● **Given data**

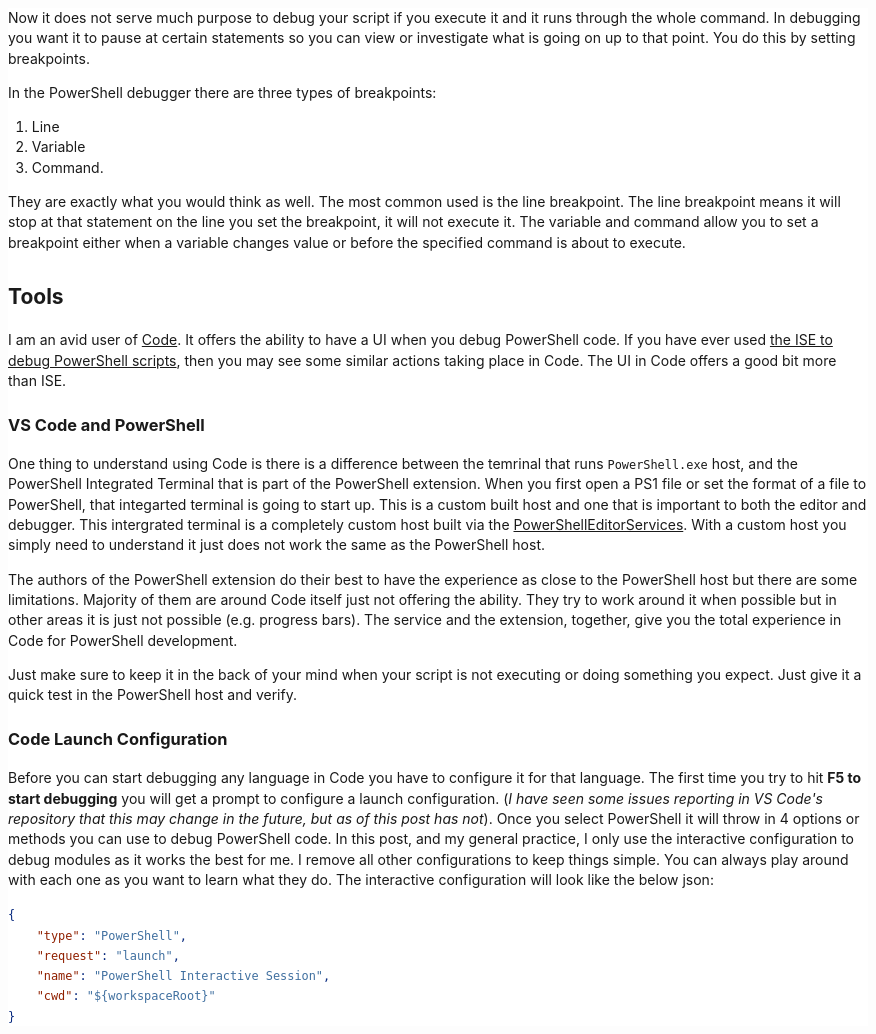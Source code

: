 Now it does not serve much purpose to debug your script if you execute it and it runs through the whole command. In debugging you want it to pause at certain statements so you can view or investigate what is going on up to that point. You do this by setting breakpoints.

In the PowerShell debugger there are three types of breakpoints:
1. Line
2. Variable
3. Command.

They are exactly what you would think as well. The most common used is the line breakpoint. The line breakpoint means it will stop at that statement on the line you set the breakpoint, it will not execute it. The variable and command allow you to set a breakpoint either when a variable changes value or before the specified command is about to execute.

## Tools

I am an avid user of [Code](https://code.visualstudio.com). It offers the ability to have a UI when you debug PowerShell code. If you have ever used [the ISE to debug PowerShell scripts](https://docs.microsoft.com/powershell/scripting/how-to-debug-scripts-in-windows-powershell-ise), then you may see some similar actions taking place in Code. The UI in Code offers a good bit more than ISE.

### VS Code and PowerShell

One thing to understand using Code is there is a difference between the temrinal that runs `PowerShell.exe` host, and the PowerShell Integrated Terminal that is part of the PowerShell extension. When you first open a PS1 file or set the format of a file to PowerShell, that integarted terminal is going to start up. This is a custom built host and one that is important to both the editor and debugger. This intergrated terminal is a completely custom host built via the [PowerShellEditorServices](https://github.com/PowerShell/PowerShellEditorServices/issues). With a custom host you simply need to understand it just does not work the same as the PowerShell host.

The authors of the PowerShell extension do their best to have the experience as close to the PowerShell host but there are some limitations. Majority of them are around Code itself just not offering the ability. They try to work around it when possible but in other areas it is just not possible (e.g. progress bars). The service and the extension, together, give you the total experience in Code for PowerShell development.

Just make sure to keep it in the back of your mind when your script is not executing or doing something you expect. Just give it a quick test in the PowerShell host and verify.

### Code Launch Configuration

Before you can start debugging any language in Code you have to configure it for that language. The first time you try to hit **F5 to start debugging** you will get a prompt to configure a launch configuration. (_I have seen some issues reporting in VS Code's repository that this may change in the future, but as of this post has not_). Once you select PowerShell it will throw in 4 options or methods you can use to debug PowerShell code. In this post, and my general practice, I only use the interactive configuration to debug modules as it works the best for me. I remove all other configurations to keep things simple. You can always play around with each one as you want to learn what they do. The interactive configuration will look like the below json:

```json
{
	"type": "PowerShell",
	"request": "launch",
	"name": "PowerShell Interactive Session",
	"cwd": "${workspaceRoot}"
}
```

● **What you will do**
In the data above, find the line that contains "I am an avid" and the line that contains "### VS Code and PowerShell". Repeat exactly those lines and every line between them, and only those.

● **Response to this task**
I am an avid user of [Code](https://code.visualstudio.com). It offers the ability to have a UI when you debug PowerShell code. If you have ever used [the ISE to debug PowerShell scripts](https://docs.microsoft.com/powershell/scripting/how-to-debug-scripts-in-windows-powershell-ise), then you may see some similar actions taking place in Code. The UI in Code offers a good bit more than ISE.

### VS Code and PowerShell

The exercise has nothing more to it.